Details
-
Bug
-
Resolution: Fixed
-
Minor
-
Lustre 2.12.0
-
3
-
9223372036854775807
Description
There is an issue when releasing a file striped with DoM after an hsm_restore.
To reproduce:
1) create a file with a 1st component on MDT:
lfs setstripe -E 1M -L mdt -E -1 -S 4M -c -1 /mnt/lustre/domfile
2) archive and release the file (requires HSM set up)
lfs hsm_archive /mnt/lustre/domfile # (wait for archive to complete) lfs hsm_release
3) restore the file
lfs hsm_restore /mnt/lustre/domfile # or cat /mnt/lustre/domfile
4) release the file => FAILS
lfs hsm_release /mnt/lustre/domfile Cannot send HSM request (use of /mnt/lustre/domfile): Device or resource busy
It may be something wrong with the data version stored in hsm EA.
Mike, in case it is helpful to you, newer ext4 code has a "swap data" operation that is meant to allow swapping a "volatile" file into the boot loader inode. This could be used to swap data between two DoM files if needed.

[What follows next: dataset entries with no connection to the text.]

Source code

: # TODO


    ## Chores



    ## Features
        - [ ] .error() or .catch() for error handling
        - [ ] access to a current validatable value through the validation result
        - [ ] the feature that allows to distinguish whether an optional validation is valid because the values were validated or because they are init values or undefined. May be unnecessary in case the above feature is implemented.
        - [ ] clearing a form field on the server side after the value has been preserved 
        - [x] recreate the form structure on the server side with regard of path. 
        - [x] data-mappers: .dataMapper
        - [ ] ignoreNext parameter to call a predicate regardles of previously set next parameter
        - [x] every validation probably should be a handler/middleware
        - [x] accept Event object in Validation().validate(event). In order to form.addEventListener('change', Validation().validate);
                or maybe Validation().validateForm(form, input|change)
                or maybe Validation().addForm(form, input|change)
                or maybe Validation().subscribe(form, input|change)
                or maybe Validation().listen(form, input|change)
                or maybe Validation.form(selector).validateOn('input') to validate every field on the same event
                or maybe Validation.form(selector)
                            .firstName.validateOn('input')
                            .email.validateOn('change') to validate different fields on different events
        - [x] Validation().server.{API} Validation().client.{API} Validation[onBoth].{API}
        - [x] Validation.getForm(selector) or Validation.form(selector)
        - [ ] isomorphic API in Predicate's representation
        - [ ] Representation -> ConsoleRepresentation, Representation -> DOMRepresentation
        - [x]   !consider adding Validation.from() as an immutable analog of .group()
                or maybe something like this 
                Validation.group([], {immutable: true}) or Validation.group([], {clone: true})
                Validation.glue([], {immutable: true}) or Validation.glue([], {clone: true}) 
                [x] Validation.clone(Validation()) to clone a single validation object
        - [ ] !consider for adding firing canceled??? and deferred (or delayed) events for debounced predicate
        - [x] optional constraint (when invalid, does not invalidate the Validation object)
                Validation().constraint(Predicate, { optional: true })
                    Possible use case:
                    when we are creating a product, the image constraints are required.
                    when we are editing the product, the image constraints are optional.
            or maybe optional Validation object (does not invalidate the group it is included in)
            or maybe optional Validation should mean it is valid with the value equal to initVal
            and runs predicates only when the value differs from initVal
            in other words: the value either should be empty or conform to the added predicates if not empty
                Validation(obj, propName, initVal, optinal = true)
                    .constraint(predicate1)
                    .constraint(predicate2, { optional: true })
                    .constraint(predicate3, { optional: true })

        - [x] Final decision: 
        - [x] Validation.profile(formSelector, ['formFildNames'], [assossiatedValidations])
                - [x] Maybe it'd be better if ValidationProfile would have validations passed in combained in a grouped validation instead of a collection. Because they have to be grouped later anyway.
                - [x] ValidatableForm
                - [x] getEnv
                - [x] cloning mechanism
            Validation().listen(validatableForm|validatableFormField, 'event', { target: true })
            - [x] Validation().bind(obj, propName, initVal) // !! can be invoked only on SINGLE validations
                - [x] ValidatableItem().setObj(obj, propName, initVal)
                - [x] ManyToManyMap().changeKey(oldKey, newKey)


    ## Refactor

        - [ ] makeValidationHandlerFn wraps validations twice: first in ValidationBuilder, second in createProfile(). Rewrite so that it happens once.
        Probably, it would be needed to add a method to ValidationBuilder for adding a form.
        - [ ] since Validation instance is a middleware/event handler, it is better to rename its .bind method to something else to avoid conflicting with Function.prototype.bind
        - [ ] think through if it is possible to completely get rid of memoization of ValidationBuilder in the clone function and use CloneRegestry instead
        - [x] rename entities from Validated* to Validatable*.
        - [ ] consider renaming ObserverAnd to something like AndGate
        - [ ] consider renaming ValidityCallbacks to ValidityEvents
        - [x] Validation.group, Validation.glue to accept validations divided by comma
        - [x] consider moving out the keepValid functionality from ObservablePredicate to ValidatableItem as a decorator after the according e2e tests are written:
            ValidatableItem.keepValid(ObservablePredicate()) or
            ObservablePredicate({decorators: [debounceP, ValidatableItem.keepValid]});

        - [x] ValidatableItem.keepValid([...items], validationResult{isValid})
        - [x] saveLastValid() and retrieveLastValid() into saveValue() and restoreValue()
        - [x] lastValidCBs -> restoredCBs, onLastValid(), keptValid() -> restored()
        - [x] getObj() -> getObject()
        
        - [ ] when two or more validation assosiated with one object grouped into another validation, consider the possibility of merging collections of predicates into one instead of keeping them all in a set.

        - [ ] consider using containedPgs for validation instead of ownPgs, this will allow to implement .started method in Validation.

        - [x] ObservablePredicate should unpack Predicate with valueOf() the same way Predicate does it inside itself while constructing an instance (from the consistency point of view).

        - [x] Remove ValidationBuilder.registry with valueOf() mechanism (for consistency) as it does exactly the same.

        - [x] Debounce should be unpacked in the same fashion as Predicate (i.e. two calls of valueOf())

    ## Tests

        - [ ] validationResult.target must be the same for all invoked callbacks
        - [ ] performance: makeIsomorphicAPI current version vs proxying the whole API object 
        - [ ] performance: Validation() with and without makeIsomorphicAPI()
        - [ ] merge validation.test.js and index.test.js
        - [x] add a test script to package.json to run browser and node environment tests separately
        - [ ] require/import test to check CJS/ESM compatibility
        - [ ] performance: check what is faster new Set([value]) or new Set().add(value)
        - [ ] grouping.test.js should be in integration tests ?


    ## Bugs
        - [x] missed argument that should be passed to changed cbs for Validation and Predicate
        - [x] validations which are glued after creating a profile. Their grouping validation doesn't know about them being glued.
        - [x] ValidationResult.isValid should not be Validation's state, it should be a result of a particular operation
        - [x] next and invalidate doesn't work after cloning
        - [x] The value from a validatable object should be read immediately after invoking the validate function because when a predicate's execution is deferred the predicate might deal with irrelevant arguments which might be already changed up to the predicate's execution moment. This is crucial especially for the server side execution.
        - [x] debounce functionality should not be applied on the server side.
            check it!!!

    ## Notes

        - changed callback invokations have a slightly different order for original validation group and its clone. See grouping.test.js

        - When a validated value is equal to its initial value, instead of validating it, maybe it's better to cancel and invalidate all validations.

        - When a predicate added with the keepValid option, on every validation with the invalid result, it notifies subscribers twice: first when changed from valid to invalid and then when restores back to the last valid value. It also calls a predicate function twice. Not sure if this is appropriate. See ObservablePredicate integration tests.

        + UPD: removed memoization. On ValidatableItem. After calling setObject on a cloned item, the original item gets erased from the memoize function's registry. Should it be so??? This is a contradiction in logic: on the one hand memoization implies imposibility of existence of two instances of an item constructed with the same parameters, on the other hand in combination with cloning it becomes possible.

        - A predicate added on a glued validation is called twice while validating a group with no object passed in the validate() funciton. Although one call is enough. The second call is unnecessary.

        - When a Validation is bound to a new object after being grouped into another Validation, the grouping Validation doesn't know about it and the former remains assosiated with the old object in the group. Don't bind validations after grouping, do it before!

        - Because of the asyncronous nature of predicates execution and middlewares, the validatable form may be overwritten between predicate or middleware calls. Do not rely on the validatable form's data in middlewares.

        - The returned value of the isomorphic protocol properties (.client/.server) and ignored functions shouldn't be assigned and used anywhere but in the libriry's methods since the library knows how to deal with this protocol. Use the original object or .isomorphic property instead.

That said, your recent comments indicate that it isn't the DoM data swap that is the main obstacle, but the ordering problem of the data version. IMHO, a content-based hash is probably still too expensive if the data version is used regularly. That would make inode operations that need 1KB/inode into data operations that need (possibly) 1MB/inode, or at least 64KB/inode. There was some discussion recently on whether the data version should be used for NFS file modification tracking, so doing a DoM checksum on every file access would be punishing. Storing a separate xattr would be much more efficient.
Maybe I'm missing something, but is it not possible to store the "original" object version in the swapped MDT inode? This might mess with recovery, but if the volatile file is gone it would be pretty clear that the layout swap could not be replayed in any case. We could also special-case the replay operation for layout swap to take this into consideration.